Geisenheim,
dorp bij Rüdesheim, tussen Bingen en Mainz, woonplaats van m. en Mimi van augustus 1879 tot april 1881. Aan R.J.A. Kallenberg van den Bosch geeft m. in juli 1880 het adres als volgt op: ‘zeg aan den koetsier dat hy te Geisenheim naar de Webergasse vraagt, en dien dóórrydt tot het allerlaatste huis rechts. M.a.w. het huis dat in de Webergasse 't naaste by den Ryn is.’ (vw xx, p. 481).

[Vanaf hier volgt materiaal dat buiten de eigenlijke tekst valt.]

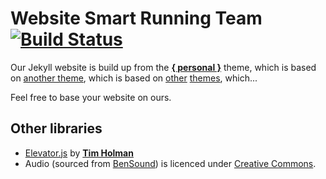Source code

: # Website Smart Running Team [![Build Status](https://travis-ci.org/SmartRunningTeam/smartrunningteam.github.io.svg?branch=master)](https://travis-ci.org/SmartRunningTeam/smartrunningteam.github.io)

Our Jekyll website is build up from the [**{ personal }**](https://github.com/PanosSakkos/personal-jekyll-theme) theme, which is based on [another theme](https://github.com/kirbyt/timeline-jekyll-theme), which is based on [other](https://github.com/y7kim/agency-jekyll-theme) [themes](https://github.com/IronSummitMedia/startbootstrap-grayscale), which...

Feel free to base your website on ours.

## Other libraries
* [Elevator.js](http://tholman.com/elevator.js) by [**Tim Holman**](http://tholman.com)
* Audio (sourced from [BenSound](http://www.bensound.com/)) is licenced under [Creative Commons](http://www.bensound.com/licensing).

‘Ons huis met tuin (de verhuurder noemde 't “villa” in z'n annonce, maar dat was wel wat weids!) is net en aardig’ schrijft hij op 1 augustus 1879 aan G.L. Funke (vw xx, p. 81). In november 1879 is het enthousiasme getemperd: de vloer viel uit het balkon. ‘De woning te Geisenheim bevalt ons maar half’ schrijft m. op 5 november aan De Haas (vw xx, p. 111). Hij herhaalt deze klacht op 15 november (vw xx, p. 113), hij noemt de plaats zelf ‘een ellendig nest’ (vw xx, p. 123).